Structural MRI, as a promising neuroimaging technique, has the potential to distinguish individuals with a high likelihood of conversion to AD, monitoring the disease progression and further evaluate the effectiveness of therapeutic intervention [15]. Brain structural abnormalities, characterized by local brain atrophy and disrupted global structural connectivity, have been previously shown in patients with AD. Using structural MRI, numerous studies have reported a significant volume reduction of the medial temporal region, parietal lobe, and posterior cingulate both in AD and MCI [15-17]. Current researches also validate the similarity of spatial distribution in structural changes occurring decades before the onset of AD symptoms [18-21]. The earliest preclinical changes appear to be the entorhinal cortex approximately 8-10 years prior to the clinical symptom onset, followed by the hippocampus and amygdala, indicating that the medial temporal lobe is likely to be the earliest site attacked by Alzheimer’s pathologies [22-24]. In support of this proposal, based on voxel-based morphometry (VBM) and shape analysis of MRI, Tondelli M et al. also confirmed the significant atrophy at baseline in the right medial temporal lobe for those individuals later diagnosed as AD [19]. It is inconsistent with findings in another study that local frontoparietal regions may be initially affected by emerging β-amyloid pathology while effects in the temporal cortex appear later [25]. These discrepancies of abnormal brain regions among different studies are partly explainable by different sample size and analysis strategies used. Additionally, brain structural changes may be affected by the interaction between amyloidosis and tauopathology. For instance, Fortea J et al. proposed that cortical atrophy only occurs in subjects with both Aβ (+) and phosphorylatedtau (+) [26]. Cognitively healthy individuals only with the evidence of amyloidosis have reduced atrophy rates in cortical thickness while those with decreased CSF Aβ values and raised CSF tau levels simultaneously present accelerated atrophy in medial temporal structures, depicting a biphasic trajectory of brain structural changes in preclinical AD [27].
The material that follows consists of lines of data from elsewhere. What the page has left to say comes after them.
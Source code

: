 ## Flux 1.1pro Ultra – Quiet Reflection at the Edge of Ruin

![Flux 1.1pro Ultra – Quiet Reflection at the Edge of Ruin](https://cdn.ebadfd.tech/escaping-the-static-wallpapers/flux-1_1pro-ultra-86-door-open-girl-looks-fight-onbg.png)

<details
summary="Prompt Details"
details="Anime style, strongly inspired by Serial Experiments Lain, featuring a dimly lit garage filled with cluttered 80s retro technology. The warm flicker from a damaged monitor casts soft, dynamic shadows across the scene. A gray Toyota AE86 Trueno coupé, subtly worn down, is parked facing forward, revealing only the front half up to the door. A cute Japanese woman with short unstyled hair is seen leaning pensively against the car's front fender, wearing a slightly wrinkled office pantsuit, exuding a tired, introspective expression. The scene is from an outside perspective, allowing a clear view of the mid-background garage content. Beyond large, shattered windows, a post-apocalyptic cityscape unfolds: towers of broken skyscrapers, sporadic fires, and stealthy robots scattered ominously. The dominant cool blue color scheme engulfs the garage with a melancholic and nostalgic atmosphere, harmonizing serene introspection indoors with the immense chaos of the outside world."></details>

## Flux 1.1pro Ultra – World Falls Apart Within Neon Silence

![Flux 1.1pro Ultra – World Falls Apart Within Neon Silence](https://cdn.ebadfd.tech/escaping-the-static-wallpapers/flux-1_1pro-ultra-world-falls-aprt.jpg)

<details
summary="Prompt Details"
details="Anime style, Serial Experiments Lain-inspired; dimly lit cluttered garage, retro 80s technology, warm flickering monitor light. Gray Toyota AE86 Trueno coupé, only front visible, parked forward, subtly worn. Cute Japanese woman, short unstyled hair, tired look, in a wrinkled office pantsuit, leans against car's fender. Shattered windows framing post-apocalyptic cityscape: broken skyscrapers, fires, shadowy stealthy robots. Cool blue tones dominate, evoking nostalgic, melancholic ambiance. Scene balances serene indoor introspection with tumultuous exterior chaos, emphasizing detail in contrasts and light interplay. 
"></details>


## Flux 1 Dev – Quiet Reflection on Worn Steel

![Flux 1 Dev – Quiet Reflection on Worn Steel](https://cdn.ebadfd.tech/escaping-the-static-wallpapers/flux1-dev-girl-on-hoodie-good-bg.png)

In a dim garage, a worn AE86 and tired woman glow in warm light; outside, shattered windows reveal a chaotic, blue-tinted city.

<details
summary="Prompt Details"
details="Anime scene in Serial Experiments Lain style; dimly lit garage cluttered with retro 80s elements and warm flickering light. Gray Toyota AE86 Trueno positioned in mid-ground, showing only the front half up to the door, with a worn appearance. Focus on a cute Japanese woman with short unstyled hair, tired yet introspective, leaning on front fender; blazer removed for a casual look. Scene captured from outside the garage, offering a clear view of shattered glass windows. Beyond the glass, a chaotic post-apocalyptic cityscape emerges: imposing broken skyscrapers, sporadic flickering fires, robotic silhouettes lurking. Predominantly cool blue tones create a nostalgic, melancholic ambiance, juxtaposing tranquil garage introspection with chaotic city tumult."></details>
Besides regional brain structural changes associated with worse cognitive performance in specific domains, discrete neuroanatomical networks have widespread interruption of information integration within and between brain regions. Currently, researchers have demonstrated the relationship between disruptions of gray matter network and ADrelated pathology in cognitively normal adults. Tijms, et al. found that lower Aβ42 levels in the CSF could be linearly associated with lower connectivity density at whole brain level, nonlinearly with lower clustering and higher path length values, indicating a reduced efficiency of network organization in preclinical AD [28].
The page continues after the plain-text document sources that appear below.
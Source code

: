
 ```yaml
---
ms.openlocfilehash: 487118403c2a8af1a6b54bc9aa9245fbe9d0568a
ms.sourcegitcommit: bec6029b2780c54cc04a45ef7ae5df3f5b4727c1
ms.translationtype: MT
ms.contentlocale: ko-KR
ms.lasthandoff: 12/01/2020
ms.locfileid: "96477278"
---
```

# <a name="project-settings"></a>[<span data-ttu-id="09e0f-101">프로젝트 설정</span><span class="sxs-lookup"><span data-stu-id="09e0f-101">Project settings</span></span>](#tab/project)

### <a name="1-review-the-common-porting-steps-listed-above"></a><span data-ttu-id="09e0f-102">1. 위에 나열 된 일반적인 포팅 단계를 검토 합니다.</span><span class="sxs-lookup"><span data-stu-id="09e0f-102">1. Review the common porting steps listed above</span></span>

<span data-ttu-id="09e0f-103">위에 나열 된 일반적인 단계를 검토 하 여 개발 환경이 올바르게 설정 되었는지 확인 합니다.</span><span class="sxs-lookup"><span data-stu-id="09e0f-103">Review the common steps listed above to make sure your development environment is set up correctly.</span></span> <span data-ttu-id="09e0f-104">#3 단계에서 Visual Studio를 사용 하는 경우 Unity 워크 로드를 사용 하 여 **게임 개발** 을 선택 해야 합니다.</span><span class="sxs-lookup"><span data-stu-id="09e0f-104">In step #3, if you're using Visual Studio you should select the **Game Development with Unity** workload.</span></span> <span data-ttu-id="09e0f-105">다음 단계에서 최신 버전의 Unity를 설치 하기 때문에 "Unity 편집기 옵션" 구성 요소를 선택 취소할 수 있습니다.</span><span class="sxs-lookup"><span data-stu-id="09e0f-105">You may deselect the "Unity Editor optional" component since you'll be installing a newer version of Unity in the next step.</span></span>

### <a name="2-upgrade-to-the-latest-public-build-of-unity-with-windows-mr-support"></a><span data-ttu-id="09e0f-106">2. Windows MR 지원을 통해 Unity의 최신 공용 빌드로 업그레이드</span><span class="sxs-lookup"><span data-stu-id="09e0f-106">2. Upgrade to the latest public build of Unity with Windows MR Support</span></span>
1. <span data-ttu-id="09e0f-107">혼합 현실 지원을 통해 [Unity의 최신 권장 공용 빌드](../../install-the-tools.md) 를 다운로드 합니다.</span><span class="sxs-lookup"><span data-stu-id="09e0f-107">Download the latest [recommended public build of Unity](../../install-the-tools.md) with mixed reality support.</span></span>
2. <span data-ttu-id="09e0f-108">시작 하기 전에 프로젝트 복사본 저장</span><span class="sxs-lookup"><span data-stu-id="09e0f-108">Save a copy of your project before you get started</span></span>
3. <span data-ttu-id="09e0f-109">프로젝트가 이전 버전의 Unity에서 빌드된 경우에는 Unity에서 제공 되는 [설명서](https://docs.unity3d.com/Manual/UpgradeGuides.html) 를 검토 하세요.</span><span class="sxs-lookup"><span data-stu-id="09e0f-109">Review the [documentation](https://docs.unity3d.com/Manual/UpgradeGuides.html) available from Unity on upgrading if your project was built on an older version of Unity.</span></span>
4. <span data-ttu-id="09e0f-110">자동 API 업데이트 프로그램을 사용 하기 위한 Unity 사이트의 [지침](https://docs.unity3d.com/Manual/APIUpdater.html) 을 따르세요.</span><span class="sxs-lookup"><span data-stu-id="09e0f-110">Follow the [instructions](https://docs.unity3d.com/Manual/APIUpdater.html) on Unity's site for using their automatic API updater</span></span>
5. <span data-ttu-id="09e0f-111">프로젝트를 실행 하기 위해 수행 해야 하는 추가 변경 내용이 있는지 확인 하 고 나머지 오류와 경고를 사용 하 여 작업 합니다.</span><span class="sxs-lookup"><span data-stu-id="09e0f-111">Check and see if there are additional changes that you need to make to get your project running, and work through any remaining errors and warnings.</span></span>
▪ Diffusion tensor imaging

Diffusion MRI or DTI is another neuroimaging technique mirroring the white matter degradation [29]. Previous studies have manifested widespread white matter disruptions represented by decreased fractional anisotropy (FA), increased mean diffusivity (MD) and increased radial diffusivity (RD) in AD and MCI patients [30-32]. The existence of white matter microstructural changes has also been confirmed in the presymptomatic AD. Molinuevo et al. revealed that cognitively normal individuals with positive Aβ42 had increased axial diffusivity (A×D) in several white matter fiber tracts, such as corpus callosum, corona radiate, superior longitudinal fasciculus, etc., while other diffusion MRI indexes, including fractional anisotropy (FA), mean diffusivity (MD), and radial diffusivity (RD) have no differences [33]. This study demonstrated the subtle loss of axonal myelination with widely preserved white matter integrity in preclinical AD.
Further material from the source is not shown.